• EXERCISE BRIEF: Word for word, repeat all of the entries below.

• EXERCISE MATERIAL:
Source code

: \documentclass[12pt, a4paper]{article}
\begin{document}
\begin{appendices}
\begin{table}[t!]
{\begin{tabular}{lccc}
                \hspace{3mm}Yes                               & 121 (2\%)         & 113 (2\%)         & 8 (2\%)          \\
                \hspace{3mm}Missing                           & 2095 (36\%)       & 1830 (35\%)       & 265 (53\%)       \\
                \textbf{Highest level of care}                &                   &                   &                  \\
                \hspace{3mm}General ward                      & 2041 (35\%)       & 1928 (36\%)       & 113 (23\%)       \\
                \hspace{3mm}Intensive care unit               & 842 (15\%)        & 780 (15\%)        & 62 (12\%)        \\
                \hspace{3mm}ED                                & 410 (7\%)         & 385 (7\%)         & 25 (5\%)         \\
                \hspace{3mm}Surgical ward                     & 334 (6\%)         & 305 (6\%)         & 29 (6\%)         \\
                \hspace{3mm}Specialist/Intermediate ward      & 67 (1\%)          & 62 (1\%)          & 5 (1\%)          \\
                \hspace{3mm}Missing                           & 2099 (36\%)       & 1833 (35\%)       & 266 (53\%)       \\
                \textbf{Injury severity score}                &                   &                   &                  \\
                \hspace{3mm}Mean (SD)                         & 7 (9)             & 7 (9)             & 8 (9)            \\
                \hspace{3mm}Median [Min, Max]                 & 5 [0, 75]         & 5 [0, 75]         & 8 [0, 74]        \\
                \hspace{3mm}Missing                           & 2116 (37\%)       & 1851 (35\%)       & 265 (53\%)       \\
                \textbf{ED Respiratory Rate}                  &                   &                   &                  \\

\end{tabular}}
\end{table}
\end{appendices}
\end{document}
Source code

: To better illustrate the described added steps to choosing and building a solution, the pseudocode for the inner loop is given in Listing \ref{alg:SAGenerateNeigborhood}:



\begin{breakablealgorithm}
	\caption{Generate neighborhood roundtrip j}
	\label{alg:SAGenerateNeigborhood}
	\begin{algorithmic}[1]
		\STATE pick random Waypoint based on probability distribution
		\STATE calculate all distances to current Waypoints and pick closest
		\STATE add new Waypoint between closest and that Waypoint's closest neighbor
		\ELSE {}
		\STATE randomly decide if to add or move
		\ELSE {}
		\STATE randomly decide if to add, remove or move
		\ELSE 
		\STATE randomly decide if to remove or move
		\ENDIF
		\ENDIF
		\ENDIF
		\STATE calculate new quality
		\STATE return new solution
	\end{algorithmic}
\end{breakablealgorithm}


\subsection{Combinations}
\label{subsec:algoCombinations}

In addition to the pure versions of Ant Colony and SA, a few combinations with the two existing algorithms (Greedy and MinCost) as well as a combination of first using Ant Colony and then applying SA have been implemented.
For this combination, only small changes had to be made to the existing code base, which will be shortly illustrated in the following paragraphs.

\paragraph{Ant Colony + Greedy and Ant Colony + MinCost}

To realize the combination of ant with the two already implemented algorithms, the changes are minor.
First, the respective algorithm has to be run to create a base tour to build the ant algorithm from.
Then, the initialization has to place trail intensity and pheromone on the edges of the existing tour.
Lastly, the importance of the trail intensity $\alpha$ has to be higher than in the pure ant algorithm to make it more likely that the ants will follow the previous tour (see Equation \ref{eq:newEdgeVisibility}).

• SOLUTION FOR THIS PROBLEM:
Source code

: \documentclass[12pt, a4paper]{article}
\begin{document}
\begin{appendices}
\begin{table}[t!]
{\begin{tabular}{lccc}
                \hspace{3mm}Yes                               & 121 (2\%)         & 113 (2\%)         & 8 (2\%)          \\
                \hspace{3mm}Missing                           & 2095 (36\%)       & 1830 (35\%)       & 265 (53\%)       \\
                \textbf{Highest level of care}                &                   &                   &                  \\
                \hspace{3mm}General ward                      & 2041 (35\%)       & 1928 (36\%)       & 113 (23\%)       \\
                \hspace{3mm}Intensive care unit               & 842 (15\%)        & 780 (15\%)        & 62 (12\%)        \\
                \hspace{3mm}ED                                & 410 (7\%)         & 385 (7\%)         & 25 (5\%)         \\
                \hspace{3mm}Surgical ward                     & 334 (6\%)         & 305 (6\%)         & 29 (6\%)         \\
                \hspace{3mm}Specialist/Intermediate ward      & 67 (1\%)          & 62 (1\%)          & 5 (1\%)          \\
                \hspace{3mm}Missing                           & 2099 (36\%)       & 1833 (35\%)       & 266 (53\%)       \\
                \textbf{Injury severity score}                &                   &                   &                  \\
                \hspace{3mm}Mean (SD)                         & 7 (9)             & 7 (9)             & 8 (9)            \\
                \hspace{3mm}Median [Min, Max]                 & 5 [0, 75]         & 5 [0, 75]         & 8 [0, 74]        \\
                \hspace{3mm}Missing                           & 2116 (37\%)       & 1851 (35\%)       & 265 (53\%)       \\
                \textbf{ED Respiratory Rate}                  &                   &                   &                  \\

\end{tabular}}
\end{table}
\end{appendices}
\end{document}
Source code

: To better illustrate the described added steps to choosing and building a solution, the pseudocode for the inner loop is given in Listing \ref{alg:SAGenerateNeigborhood}:



\begin{breakablealgorithm}
	\caption{Generate neighborhood roundtrip j}
	\label{alg:SAGenerateNeigborhood}
	\begin{algorithmic}[1]
		\STATE pick random Waypoint based on probability distribution
		\STATE calculate all distances to current Waypoints and pick closest
		\STATE add new Waypoint between closest and that Waypoint's closest neighbor
		\ELSE {}
		\STATE randomly decide if to add or move
		\ELSE {}
		\STATE randomly decide if to add, remove or move
		\ELSE 
		\STATE randomly decide if to remove or move
		\ENDIF
		\ENDIF
		\ENDIF
		\STATE calculate new quality
		\STATE return new solution
	\end{algorithmic}
\end{breakablealgorithm}


\subsection{Combinations}
\label{subsec:algoCombinations}

In addition to the pure versions of Ant Colony and SA, a few combinations with the two existing algorithms (Greedy and MinCost) as well as a combination of first using Ant Colony and then applying SA have been implemented.
For this combination, only small changes had to be made to the existing code base, which will be shortly illustrated in the following paragraphs.

\paragraph{Ant Colony + Greedy and Ant Colony + MinCost}

To realize the combination of ant with the two already implemented algorithms, the changes are minor.
First, the respective algorithm has to be run to create a base tour to build the ant algorithm from.
Then, the initialization has to place trail intensity and pheromone on the edges of the existing tour.
Lastly, the importance of the trail intensity $\alpha$ has to be higher than in the pure ant algorithm to make it more likely that the ants will follow the previous tour (see Equation \ref{eq:newEdgeVisibility}).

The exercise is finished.